Aim of the task =>
Note how many lines in the entries below contain the string "gameHUB", and answer with that number and no other text.

Data =>
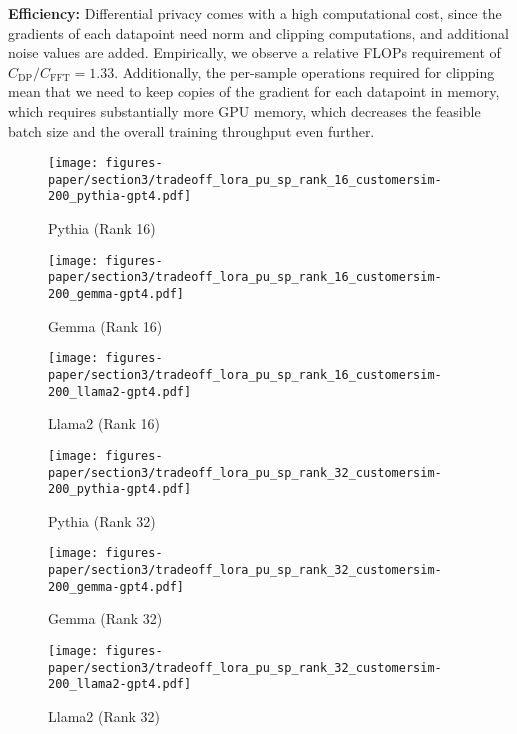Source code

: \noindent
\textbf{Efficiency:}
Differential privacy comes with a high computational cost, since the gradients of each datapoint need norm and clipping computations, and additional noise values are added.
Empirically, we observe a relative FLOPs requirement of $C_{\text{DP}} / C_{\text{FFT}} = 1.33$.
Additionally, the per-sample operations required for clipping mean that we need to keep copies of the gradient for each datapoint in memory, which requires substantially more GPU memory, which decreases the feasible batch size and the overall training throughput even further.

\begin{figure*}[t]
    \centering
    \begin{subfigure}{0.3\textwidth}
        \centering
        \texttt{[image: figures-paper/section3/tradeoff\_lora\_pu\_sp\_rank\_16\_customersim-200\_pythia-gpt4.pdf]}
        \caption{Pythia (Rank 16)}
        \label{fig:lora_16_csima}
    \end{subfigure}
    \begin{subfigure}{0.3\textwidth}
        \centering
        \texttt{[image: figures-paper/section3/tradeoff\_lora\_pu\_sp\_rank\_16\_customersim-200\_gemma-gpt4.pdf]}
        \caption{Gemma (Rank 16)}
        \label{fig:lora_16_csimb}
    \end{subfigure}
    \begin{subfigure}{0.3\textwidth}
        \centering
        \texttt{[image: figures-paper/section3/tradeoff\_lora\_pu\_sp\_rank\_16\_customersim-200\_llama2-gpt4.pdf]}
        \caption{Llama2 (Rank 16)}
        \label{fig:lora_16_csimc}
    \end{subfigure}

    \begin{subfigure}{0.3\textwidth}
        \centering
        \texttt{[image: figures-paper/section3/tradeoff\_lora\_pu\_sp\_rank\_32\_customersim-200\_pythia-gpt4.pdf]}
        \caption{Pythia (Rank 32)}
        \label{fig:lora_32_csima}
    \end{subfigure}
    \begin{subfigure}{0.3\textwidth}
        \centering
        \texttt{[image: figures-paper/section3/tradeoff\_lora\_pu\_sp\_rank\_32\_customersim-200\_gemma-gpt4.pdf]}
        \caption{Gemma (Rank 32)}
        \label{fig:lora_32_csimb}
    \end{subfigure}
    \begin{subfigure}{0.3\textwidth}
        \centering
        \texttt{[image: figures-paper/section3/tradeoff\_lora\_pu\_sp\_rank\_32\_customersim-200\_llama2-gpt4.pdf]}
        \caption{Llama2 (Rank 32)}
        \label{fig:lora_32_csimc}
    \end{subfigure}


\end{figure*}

...

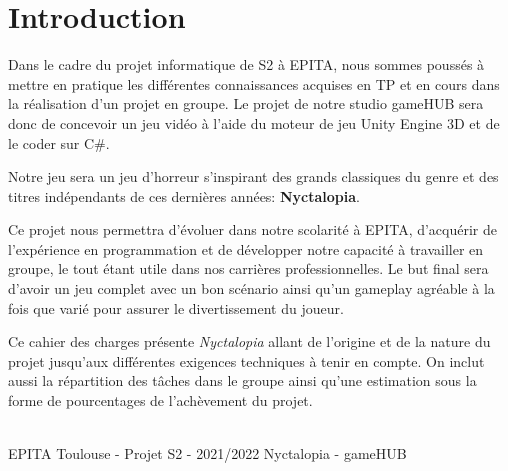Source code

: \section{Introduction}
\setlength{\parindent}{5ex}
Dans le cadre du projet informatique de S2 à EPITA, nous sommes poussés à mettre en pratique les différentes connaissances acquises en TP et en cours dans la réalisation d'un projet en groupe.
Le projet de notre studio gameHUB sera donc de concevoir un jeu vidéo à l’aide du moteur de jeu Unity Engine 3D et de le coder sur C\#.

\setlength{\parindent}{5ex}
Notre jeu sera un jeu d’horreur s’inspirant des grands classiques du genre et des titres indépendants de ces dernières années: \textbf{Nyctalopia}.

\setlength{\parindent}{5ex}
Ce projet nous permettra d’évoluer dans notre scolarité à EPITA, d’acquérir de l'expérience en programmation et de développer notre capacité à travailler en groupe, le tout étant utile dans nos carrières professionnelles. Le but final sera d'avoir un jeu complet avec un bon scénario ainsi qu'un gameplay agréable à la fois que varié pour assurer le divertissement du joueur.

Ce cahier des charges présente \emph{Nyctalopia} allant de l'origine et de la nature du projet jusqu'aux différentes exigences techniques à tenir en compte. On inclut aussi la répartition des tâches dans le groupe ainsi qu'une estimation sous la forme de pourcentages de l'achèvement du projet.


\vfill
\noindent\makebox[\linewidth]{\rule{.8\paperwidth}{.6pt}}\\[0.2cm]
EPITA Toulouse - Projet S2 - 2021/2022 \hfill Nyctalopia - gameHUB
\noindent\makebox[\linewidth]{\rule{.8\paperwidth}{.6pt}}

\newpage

* * *

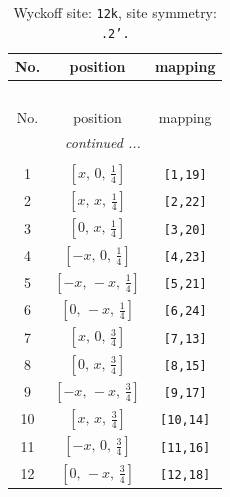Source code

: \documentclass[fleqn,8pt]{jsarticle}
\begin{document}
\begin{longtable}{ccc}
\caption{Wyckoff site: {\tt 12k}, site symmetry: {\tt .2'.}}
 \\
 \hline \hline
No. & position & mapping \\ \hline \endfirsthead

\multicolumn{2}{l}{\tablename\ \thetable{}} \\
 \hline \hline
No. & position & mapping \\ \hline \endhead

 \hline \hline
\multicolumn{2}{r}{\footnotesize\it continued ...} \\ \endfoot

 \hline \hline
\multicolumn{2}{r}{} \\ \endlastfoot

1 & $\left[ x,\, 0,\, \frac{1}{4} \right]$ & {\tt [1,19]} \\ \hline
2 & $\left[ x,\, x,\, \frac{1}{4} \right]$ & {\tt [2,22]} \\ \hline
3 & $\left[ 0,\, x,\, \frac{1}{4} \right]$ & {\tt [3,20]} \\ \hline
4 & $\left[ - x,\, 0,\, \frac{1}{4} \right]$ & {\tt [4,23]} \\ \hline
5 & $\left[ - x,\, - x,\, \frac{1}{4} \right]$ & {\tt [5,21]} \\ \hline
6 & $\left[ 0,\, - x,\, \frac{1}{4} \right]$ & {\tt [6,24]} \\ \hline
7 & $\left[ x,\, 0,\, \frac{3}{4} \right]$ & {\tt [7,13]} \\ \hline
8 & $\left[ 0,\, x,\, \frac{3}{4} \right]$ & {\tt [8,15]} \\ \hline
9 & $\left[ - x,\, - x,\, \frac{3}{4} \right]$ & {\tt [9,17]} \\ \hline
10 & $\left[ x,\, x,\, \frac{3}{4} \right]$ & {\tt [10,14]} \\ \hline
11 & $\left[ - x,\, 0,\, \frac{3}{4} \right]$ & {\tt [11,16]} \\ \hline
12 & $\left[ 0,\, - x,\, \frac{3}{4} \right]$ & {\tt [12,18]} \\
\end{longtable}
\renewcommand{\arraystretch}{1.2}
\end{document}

Response to this exercise =>
2